[[ INPUT open ]]
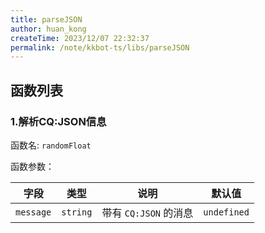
 ```yaml
---
title: parseJSON
author: huan_kong
createTime: 2023/12/07 22:32:37
permalink: /note/kkbot-ts/libs/parseJSON
---
```


## 函数列表

### 1.解析CQ:JSON信息

函数名: `randomFloat`

函数参数：

| 字段      | 类型     | 说明                  | 默认值      |
| --------- | -------- | --------------------- | ----------- |
| `message` | `string` | 带有 `CQ:JSON` 的消息 | `undefined` |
[[ INPUT closed ]]
*DIRECTIONS FOR THIS TASK:* Whenever a line of the data includes "parseJSON", copy that line.

*OUTPUT OF THE TASK:*
title: parseJSON
permalink: /note/kkbot-ts/libs/parseJSON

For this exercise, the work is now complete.